> Assigned task
Which lines of the data below include the string "World"? Return each of them.

··· Records to process

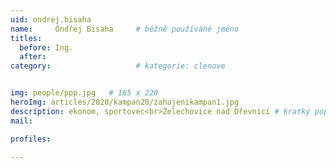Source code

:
 ```yaml
---
uid: ondrej.bisaha
name:     Ondřej Bisaha  	# běžně používáné jméno
titles:
  before: Ing.
  after:
category:                   # kategorie: clenove


img: people/ppp.jpg   # 165 x 220
heroImg: articles/2020/kampan20/zahajenikampan1.jpg
description: ekonom, sportovec<br>Želechovice nad Dřevnicí # kratký popis, max 160 znaků
mail:

profiles:
  
---
```


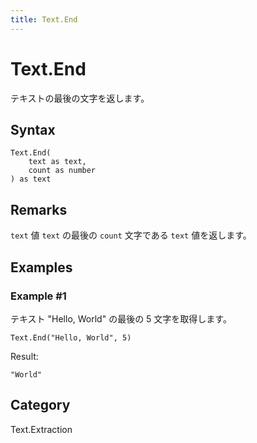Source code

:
 ```yaml
---
title: Text.End
---
```


# Text.End


テキストの最後の文字を返します。


## Syntax

```powerquery
Text.End(
    text as text,
    count as number
) as text
```


## Remarks

<code>text</code> 値 <code>text</code> の最後の <code>count</code> 文字である <code>text</code> 値を返します。


## Examples

### Example #1 
テキスト &#34;Hello, World&#34; の最後の 5 文字を取得します。
```powerquery
Text.End("Hello, World", 5)
```

Result: 
```powerquery
"World"
```




## Category
Text.Extraction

······

> Exercise solution
テキスト &#34;Hello, World&#34; の最後の 5 文字を取得します。
Text.End("Hello, World", 5)
"World"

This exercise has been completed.